> [About this exercise]
The answer must consist solely of the lines below starting at the one containing "Source code" and ending at the one containing "If you leave", repeated exactly, with both ends included and all pictures omitted.
# # # # #
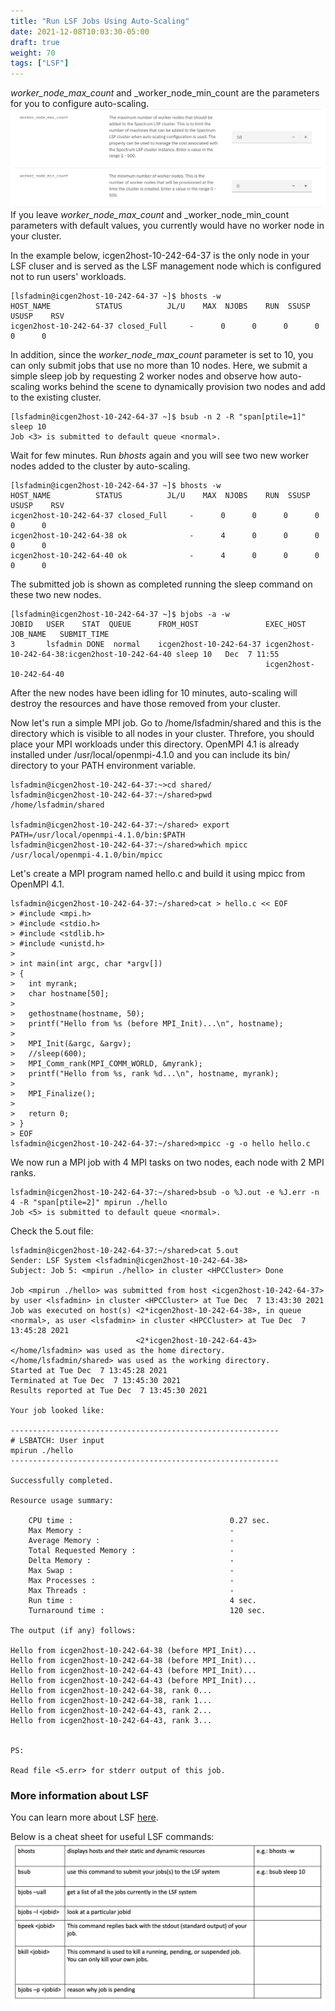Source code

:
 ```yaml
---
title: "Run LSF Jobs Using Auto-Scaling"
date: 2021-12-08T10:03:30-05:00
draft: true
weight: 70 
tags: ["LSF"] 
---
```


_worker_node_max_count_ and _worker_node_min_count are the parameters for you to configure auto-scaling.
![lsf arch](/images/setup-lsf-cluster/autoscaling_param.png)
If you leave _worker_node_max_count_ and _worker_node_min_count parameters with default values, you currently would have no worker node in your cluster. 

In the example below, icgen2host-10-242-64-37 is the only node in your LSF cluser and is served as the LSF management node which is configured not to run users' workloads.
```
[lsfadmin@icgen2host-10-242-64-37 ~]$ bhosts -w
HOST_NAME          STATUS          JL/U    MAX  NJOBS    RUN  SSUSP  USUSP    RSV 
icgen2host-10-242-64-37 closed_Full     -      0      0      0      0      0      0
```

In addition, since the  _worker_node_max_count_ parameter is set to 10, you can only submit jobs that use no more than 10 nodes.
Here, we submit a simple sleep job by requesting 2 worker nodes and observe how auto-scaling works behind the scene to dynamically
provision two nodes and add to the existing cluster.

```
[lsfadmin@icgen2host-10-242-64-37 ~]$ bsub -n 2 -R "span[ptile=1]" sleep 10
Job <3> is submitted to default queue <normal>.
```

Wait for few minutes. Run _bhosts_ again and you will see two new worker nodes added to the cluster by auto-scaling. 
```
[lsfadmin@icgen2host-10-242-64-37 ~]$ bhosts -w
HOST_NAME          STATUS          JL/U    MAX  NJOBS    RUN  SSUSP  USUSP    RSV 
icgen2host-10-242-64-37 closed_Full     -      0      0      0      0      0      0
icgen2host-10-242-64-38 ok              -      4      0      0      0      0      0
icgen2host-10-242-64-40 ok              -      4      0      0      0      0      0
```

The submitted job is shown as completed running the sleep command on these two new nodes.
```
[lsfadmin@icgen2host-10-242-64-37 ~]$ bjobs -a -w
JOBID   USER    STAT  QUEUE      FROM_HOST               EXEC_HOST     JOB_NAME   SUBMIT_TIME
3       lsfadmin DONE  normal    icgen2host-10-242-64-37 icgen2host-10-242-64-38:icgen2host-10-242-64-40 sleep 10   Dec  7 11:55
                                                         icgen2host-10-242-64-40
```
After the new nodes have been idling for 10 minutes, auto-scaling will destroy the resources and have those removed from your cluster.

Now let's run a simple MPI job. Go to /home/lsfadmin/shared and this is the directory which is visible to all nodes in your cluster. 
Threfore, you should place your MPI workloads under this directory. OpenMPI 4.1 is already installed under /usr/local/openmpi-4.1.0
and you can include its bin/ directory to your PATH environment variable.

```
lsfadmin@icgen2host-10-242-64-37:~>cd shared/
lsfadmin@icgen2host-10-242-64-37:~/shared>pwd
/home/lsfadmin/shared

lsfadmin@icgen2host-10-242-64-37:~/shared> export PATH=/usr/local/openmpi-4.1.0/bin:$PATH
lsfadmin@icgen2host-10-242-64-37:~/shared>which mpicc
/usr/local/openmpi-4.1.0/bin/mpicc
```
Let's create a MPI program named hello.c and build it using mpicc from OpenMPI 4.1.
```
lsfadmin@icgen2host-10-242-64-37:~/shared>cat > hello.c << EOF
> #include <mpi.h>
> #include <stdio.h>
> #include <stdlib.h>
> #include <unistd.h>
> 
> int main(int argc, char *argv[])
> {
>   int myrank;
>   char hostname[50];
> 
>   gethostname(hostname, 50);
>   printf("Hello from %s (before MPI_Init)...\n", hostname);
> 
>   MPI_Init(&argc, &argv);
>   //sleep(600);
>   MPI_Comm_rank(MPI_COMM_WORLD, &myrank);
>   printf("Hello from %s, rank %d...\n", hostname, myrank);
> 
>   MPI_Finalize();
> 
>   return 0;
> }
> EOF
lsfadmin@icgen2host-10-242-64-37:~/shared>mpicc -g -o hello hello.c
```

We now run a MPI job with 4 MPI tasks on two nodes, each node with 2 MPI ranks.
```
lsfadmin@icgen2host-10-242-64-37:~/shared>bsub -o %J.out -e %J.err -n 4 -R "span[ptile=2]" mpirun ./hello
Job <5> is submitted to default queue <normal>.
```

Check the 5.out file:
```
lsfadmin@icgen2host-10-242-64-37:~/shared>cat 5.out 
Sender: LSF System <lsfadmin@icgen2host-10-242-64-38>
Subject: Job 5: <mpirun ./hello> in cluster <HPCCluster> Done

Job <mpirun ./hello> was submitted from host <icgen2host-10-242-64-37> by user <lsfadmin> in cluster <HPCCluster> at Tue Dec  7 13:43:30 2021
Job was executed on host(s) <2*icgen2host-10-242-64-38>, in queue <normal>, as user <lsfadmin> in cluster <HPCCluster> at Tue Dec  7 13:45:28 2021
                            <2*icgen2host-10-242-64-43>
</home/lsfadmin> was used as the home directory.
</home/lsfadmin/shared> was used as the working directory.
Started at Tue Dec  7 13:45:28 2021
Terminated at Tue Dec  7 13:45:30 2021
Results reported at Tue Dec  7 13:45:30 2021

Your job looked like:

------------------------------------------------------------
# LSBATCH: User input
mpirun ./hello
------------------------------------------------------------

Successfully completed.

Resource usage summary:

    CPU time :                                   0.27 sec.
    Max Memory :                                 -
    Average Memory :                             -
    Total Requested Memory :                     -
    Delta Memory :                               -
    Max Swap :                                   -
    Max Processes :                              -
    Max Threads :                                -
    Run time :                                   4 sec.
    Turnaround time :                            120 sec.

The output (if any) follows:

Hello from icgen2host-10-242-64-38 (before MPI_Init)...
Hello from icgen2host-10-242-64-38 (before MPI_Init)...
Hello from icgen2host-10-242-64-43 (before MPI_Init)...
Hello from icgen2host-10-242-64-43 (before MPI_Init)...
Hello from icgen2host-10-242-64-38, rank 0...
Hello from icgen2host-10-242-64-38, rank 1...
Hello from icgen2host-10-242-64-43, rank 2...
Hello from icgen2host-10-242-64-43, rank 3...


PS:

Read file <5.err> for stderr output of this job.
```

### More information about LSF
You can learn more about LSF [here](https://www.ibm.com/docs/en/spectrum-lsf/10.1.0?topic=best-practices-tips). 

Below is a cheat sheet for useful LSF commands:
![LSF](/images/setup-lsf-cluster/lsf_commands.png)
# # # # #
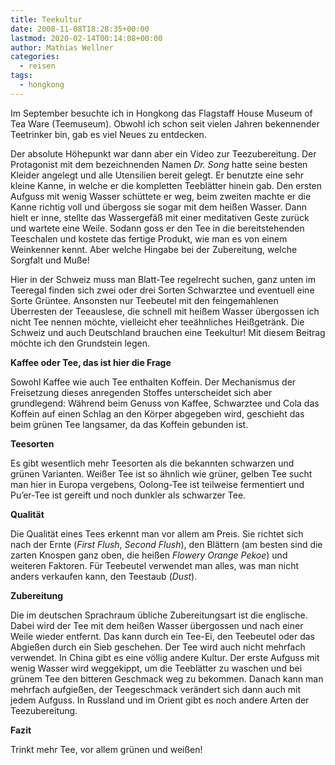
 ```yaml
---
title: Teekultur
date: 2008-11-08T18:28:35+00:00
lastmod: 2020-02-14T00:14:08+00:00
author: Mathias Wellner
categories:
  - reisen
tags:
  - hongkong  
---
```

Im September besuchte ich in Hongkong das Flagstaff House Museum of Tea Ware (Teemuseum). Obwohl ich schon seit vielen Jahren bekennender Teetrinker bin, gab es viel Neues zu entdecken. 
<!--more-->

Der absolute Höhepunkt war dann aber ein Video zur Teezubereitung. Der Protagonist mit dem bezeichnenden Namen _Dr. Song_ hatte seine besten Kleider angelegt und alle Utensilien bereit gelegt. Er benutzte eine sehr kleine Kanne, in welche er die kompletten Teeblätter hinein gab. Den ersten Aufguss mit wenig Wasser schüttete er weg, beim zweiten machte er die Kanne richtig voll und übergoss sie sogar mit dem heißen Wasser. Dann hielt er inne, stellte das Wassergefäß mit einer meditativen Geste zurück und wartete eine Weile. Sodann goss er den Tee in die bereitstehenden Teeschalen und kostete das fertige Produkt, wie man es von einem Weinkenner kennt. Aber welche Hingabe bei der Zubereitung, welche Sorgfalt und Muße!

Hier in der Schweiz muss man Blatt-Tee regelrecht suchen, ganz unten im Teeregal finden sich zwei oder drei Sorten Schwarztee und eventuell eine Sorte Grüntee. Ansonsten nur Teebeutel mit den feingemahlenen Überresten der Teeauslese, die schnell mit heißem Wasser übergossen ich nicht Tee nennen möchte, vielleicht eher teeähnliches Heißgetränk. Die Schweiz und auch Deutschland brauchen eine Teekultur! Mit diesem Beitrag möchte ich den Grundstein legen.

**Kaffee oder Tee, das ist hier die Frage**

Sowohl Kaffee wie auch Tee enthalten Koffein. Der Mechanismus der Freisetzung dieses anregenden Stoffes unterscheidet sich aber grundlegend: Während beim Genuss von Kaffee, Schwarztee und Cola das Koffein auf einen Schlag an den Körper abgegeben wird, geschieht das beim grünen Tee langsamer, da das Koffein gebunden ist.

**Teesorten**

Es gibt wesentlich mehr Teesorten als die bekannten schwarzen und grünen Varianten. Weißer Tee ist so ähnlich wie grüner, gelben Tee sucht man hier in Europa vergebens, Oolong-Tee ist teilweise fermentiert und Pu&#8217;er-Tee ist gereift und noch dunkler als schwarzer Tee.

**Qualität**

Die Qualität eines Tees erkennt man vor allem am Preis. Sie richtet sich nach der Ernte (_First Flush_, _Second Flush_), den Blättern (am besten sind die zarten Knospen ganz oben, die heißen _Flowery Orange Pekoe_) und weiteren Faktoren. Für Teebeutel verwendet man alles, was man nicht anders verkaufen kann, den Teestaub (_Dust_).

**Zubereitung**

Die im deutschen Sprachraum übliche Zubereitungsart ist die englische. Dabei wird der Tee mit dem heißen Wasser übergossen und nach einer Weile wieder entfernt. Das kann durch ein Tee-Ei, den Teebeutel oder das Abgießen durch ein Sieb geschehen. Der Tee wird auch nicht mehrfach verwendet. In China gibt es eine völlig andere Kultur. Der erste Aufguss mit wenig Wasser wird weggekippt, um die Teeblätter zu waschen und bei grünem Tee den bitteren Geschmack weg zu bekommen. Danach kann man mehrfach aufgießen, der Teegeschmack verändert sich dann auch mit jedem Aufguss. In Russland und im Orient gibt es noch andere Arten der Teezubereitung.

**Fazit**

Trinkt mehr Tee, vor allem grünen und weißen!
# # # # #
> [Response to the task]
Source code

:
 ```yaml
---
title: "Run LSF Jobs Using Auto-Scaling"
date: 2021-12-08T10:03:30-05:00
draft: true
weight: 70 
tags: ["LSF"] 
---
```


_worker_node_max_count_ and _worker_node_min_count are the parameters for you to configure auto-scaling.
![lsf arch](/images/setup-lsf-cluster/autoscaling_param.png)
If you leave _worker_node_max_count_ and _worker_node_min_count parameters with default values, you currently would have no worker node in your cluster. 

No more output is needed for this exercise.